Directions
Write out a word-for-word repetition of the lines that come before the line containing "#include <vector>" in the listing below, along with that line itself, omitting pictures.
——
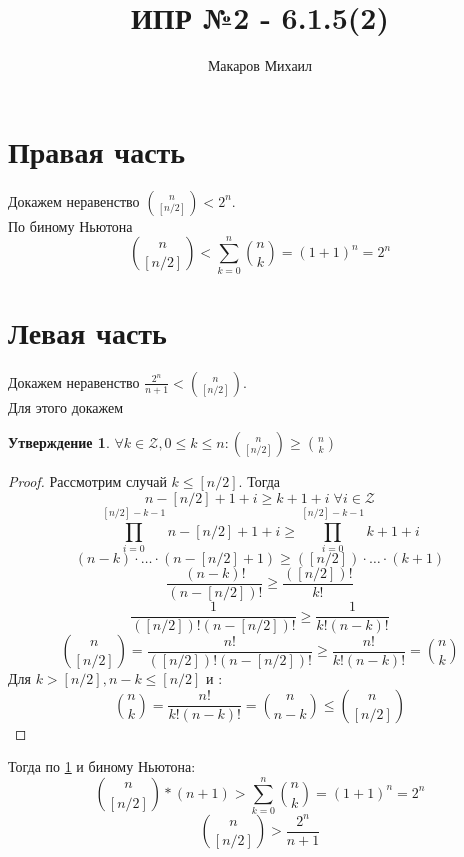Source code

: \documentclass{article}
\title{ИПР №2 - 6.1.5(2)}
\author{Макаров Михаил}
\date{}
\newtheorem{prop}{Утверждение}
\begin{document}
	\maketitle
	\section{Правая часть}
    Докажем неравенство $\binom{n}{[n/2]} < 2^n$.\\
    По биному Ньютона
    \[
       \binom{n}{[n/2]} < \sum_{k=0}^{n} \binom{n}{k} = (1 + 1) ^ n = 2 ^ n
    \]
    \section{Левая часть}
    Докажем неравенство $ \frac{2^n}{n + 1} < \binom{n}{[n/2]} $.\\
    Для этого докажем
    \begin{prop}
    \label{ut1}
         $\forall k \in \mathcal{Z}, 0 \leq k \leq n: \binom{n}{[n/2]} \geq \binom{n}{k} $
    \end{prop}
    \begin{proof} 
    Рассмотрим случай $k \leq [n/2]$. Тогда
    \[
        n - [n/2] + 1 + i \geq k + 1 + i\; \forall i \in \mathcal{Z}
    \]
    \[
        \prod_{i = 0}^{[n/2] - k - 1} n - [n/2] + 1 + i \geq \prod_{i = 0}^{[n/2] - k - 1} k + 1 + i
    \]
    \[
        (n - k)\cdot \ldots \cdot (n - [n/2] + 1) \geq ([n/2]) \cdot \ldots \cdot (k + 1)
    \]
    \[
        \frac{(n-k)!}{(n - [n/2])!} \geq \frac{([n/2])!}{k!}
    \]
    \[
        \frac{1}{([n/2])!(n - [n/2])!} \geq \frac{1}{k!(n-k)!}
    \]
    \[
        \binom{n}{[n/2]} = \frac{n!}{([n/2])!(n - [n/2])!} \geq \frac{n!}{k!(n-k)!} = \binom{n}{k}
    \]
    Для $k > [n/2], n - k \leq [n/2]$ и :
    \[
        \binom{n}{k} = \frac{n!}{k!(n-k)!} = \binom{n}{n - k} \leq \binom{n}{[n/2]}
    \]
    \end{proof}    
    Тогда по \ref{ut1} и биному Ньютона:\\
    \[
        \binom{n}{[n/2]} * (n + 1) > \sum_{k=0}^{n} \binom{n}{k} = (1 + 1) ^ n = 2 ^ n
    \]
    \[
        \binom{n}{[n/2]} > \frac{2 ^ n}{n + 1}
    \]
\end{document}
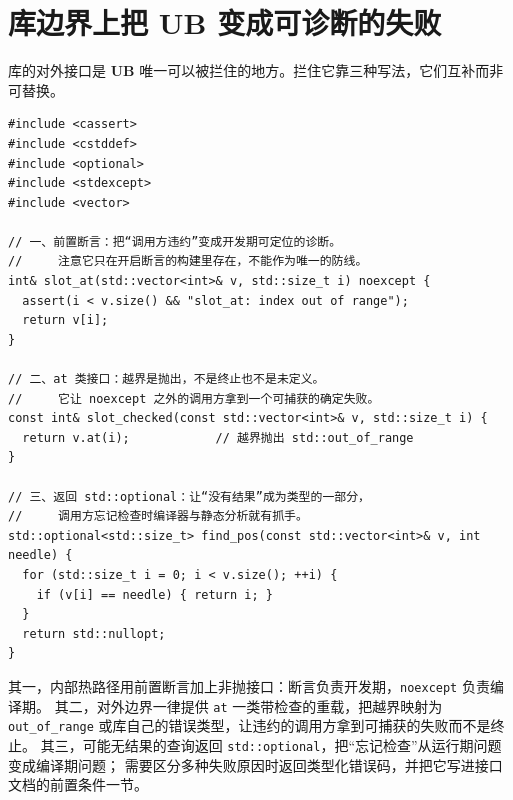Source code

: \documentclass[12pt,a4paper,fontset=fandol]{ctexbook}
\newcommand{\Tp}[1]{\texttt{#1}}
\newcommand{\Bk}{\discretionary{}{}{}}
\newcommand{\UB}{\textbf{\textsf{UB}}}
\begin{document}
\section{库边界上把 \UB{} 变成可诊断的失败}\label{sec:ub11-boundary}

库的对外接口是 \UB{} 唯一可以被拦住的地方。拦住它靠三种写法，它们互补而非可替换。

\begin{lstlisting}[style=cppstyle, caption={库边界的三条拦截写法}]
#include <cassert>
#include <cstddef>
#include <optional>
#include <stdexcept>
#include <vector>

// 一、前置断言：把“调用方违约”变成开发期可定位的诊断。
//     注意它只在开启断言的构建里存在，不能作为唯一的防线。
int& slot_at(std::vector<int>& v, std::size_t i) noexcept {
  assert(i < v.size() && "slot_at: index out of range");
  return v[i];
}

// 二、at 类接口：越界是抛出，不是终止也不是未定义。
//     它让 noexcept 之外的调用方拿到一个可捕获的确定失败。
const int& slot_checked(const std::vector<int>& v, std::size_t i) {
  return v.at(i);            // 越界抛出 std::out_of_range
}

// 三、返回 std::optional：让“没有结果”成为类型的一部分，
//     调用方忘记检查时编译器与静态分析就有抓手。
std::optional<std::size_t> find_pos(const std::vector<int>& v, int needle) {
  for (std::size_t i = 0; i < v.size(); ++i) {
    if (v[i] == needle) { return i; }
  }
  return std::nullopt;
}
\end{lstlisting}

\begin{bestpractice}[title={三条拦截写法的分工}]
其一，内部热路径用前置断言加上非抛接口：断言负责开发期，\Tp{noexcept} 负责编译期。
其二，对外边界一律提供 \Tp{at} 一类带检查的重载，把越界映射为
\Tp{out{\Bk}\_of{\Bk}\_range} 或库自己的错误类型，让违约的调用方拿到可捕获的失败而不是终止。
其三，可能无结果的查询返回 \Tp{std::optional}，把“忘记检查”从运行期问题变成编译期问题；
需要区分多种失败原因时返回类型化错误码，并把它写进接口文档的前置条件一节。
\end{bestpractice}
\end{document}
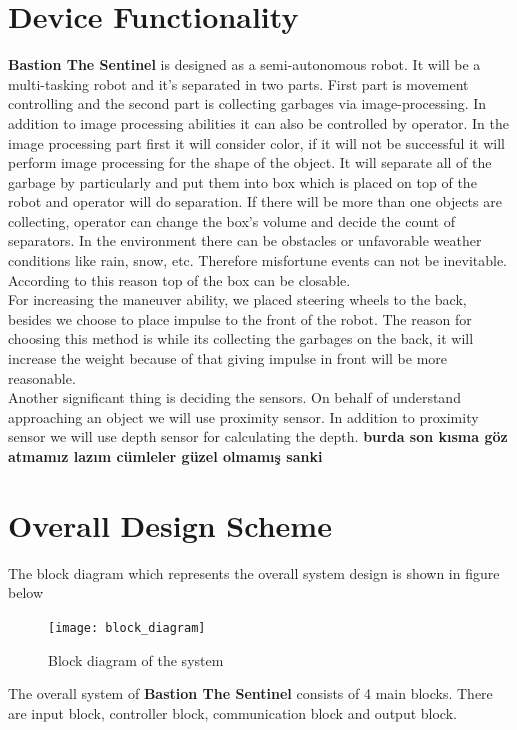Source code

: \documentclass[12pt,a4paper]{article}
\begin{document}
\section{Device Functionality}
 \begin{flushleft}
  \textbf{Bastion The Sentinel} is designed as a semi-autonomous robot. It will be a multi-tasking robot and it's separated in 
  two parts. First part is movement controlling and the second part is collecting garbages via image-processing. In addition to 
  image processing abilities it can also be controlled by operator. In the image processing part first it will consider color, 
  if it will not be successful it will perform image processing for the shape of the object. It will separate 
  all of the garbage by particularly and put them into box which is placed on top of the robot and operator will do separation. 
  If there will be more than one objects are collecting, operator can change the box's volume and decide the count of separators.
  In the environment there can be obstacles or unfavorable weather conditions like rain, snow, etc. Therefore misfortune events 
  can not be inevitable. According to this reason top of the box can be closable. \\
  For increasing the maneuver ability, we placed steering wheels to the back, besides we choose to place impulse to the front of 
  the robot. The reason for choosing this method is while its collecting the garbages on the back, it will increase the weight because 
  of that giving impulse in front will be more reasonable. \\
  Another significant thing is deciding the sensors. On behalf of understand 
  approaching an object we will use proximity sensor. In addition to proximity sensor we will use depth sensor for calculating the depth. 
  \textbf{burda son kısma göz atmamız lazım cümleler güzel olmamış sanki}
 \end{flushleft}
 
 \pagebreak
 \section{Overall Design Scheme}
 \begin{flushleft}
  The block diagram which represents the overall system design is shown in figure below\\
  \begin{figure}[h]
   \begin{center}
    \texttt{[image: block\_diagram]}
    \caption{Block diagram of the system}
   \end{center}
  \end{figure}
  The overall system of \textbf{Bastion The Sentinel} consists of 4 main blocks. There are input block, controller block, 
  communication block and output block.
 \end{flushleft}
 
\end{document}

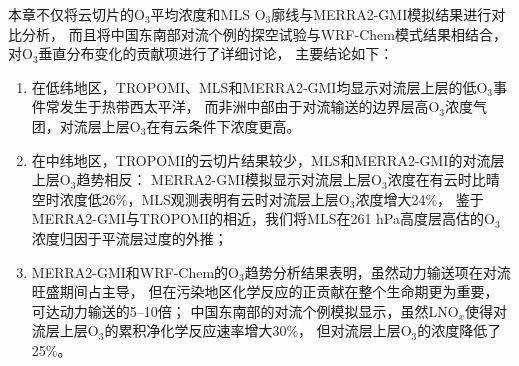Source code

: 本章不仅将云切片的O$_3$平均浓度和MLS O$_3$廓线与MERRA2-GMI模拟结果进行对比分析，
而且将中国东南部对流个例的探空试验与WRF-Chem模式结果相结合，对O$_3$垂直分布变化的贡献项进行了详细讨论，
主要结论如下：

\begin{enumerate}[label=（\arabic*）, labelindent=\parindent, leftmargin=0pt, widest=0, itemindent=*, topsep=0pt, partopsep=0pt, parsep=0pt]

\item 在低纬地区，TROPOMI、MLS和MERRA2-GMI均显示对流层上层的低O$_3$事件常发生于热带西太平洋，
而非洲中部由于对流输送的边界层高O$_3$浓度气团，对流层上层O$_3$在有云条件下浓度更高。

\item 在中纬地区，TROPOMI的云切片结果较少，MLS和MERRA2-GMI的对流层上层O$_3$趋势相反：
MERRA2-GMI模拟显示对流层上层O$_3$浓度在有云时比晴空时浓度低26\%，MLS观测表明有云时对流层上层O$_3$浓度增大24\%，
鉴于MERRA2-GMI与TROPOMI的相近，我们将MLS在261 hPa高度层高估的O$_3$浓度归因于平流层过度的外推；



\item MERRA2-GMI和WRF-Chem的O$_3$趋势分析结果表明，虽然动力输送项在对流旺盛期间占主导，
但在污染地区化学反应的正贡献在整个生命期更为重要，可达动力输送的5--10倍；
中国东南部的对流个例模拟显示，虽然LNO$_x$使得对流层上层O$_3$的累积净化学反应速率增大30\%，
但对流层上层O$_3$的浓度降低了25\%。

\end{enumerate}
——
Solution for this exercise
Source code

: \documentclass{article}
\title{ИПР №2 - 6.1.5(2)}
\author{Макаров Михаил}
\date{}
\newtheorem{prop}{Утверждение}
\begin{document}
	\maketitle
	\section{Правая часть}
    Докажем неравенство $\binom{n}{[n/2]} < 2^n$.\\
    По биному Ньютона
    \[
       \binom{n}{[n/2]} < \sum_{k=0}^{n} \binom{n}{k} = (1 + 1) ^ n = 2 ^ n
    \]
    \section{Левая часть}
    Докажем неравенство $ \frac{2^n}{n + 1} < \binom{n}{[n/2]} $.\\
    Для этого докажем
    \begin{prop}
    \label{ut1}
         $\forall k \in \mathcal{Z}, 0 \leq k \leq n: \binom{n}{[n/2]} \geq \binom{n}{k} $
    \end{prop}
    \begin{proof} 
    Рассмотрим случай $k \leq [n/2]$. Тогда
    \[
        n - [n/2] + 1 + i \geq k + 1 + i\; \forall i \in \mathcal{Z}
    \]
    \[
        \prod_{i = 0}^{[n/2] - k - 1} n - [n/2] + 1 + i \geq \prod_{i = 0}^{[n/2] - k - 1} k + 1 + i
    \]
    \[
        (n - k)\cdot \ldots \cdot (n - [n/2] + 1) \geq ([n/2]) \cdot \ldots \cdot (k + 1)
    \]
    \[
        \frac{(n-k)!}{(n - [n/2])!} \geq \frac{([n/2])!}{k!}
    \]
    \[
        \frac{1}{([n/2])!(n - [n/2])!} \geq \frac{1}{k!(n-k)!}
    \]
    \[
        \binom{n}{[n/2]} = \frac{n!}{([n/2])!(n - [n/2])!} \geq \frac{n!}{k!(n-k)!} = \binom{n}{k}
    \]
    Для $k > [n/2], n - k \leq [n/2]$ и :
    \[
        \binom{n}{k} = \frac{n!}{k!(n-k)!} = \binom{n}{n - k} \leq \binom{n}{[n/2]}
    \]
    \end{proof}    
    Тогда по \ref{ut1} и биному Ньютона:\\
    \[
        \binom{n}{[n/2]} * (n + 1) > \sum_{k=0}^{n} \binom{n}{k} = (1 + 1) ^ n = 2 ^ n
    \]
    \[
        \binom{n}{[n/2]} > \frac{2 ^ n}{n + 1}
    \]
\end{document}
Source code

: \documentclass[12pt,a4paper,fontset=fandol]{ctexbook}
\newcommand{\Tp}[1]{\texttt{#1}}
\newcommand{\Bk}{\discretionary{}{}{}}
\newcommand{\UB}{\textbf{\textsf{UB}}}
\begin{document}
\section{库边界上把 \UB{} 变成可诊断的失败}\label{sec:ub11-boundary}

库的对外接口是 \UB{} 唯一可以被拦住的地方。拦住它靠三种写法，它们互补而非可替换。

\begin{lstlisting}[style=cppstyle, caption={库边界的三条拦截写法}]
#include <cassert>
#include <cstddef>
#include <optional>
#include <stdexcept>
#include <vector>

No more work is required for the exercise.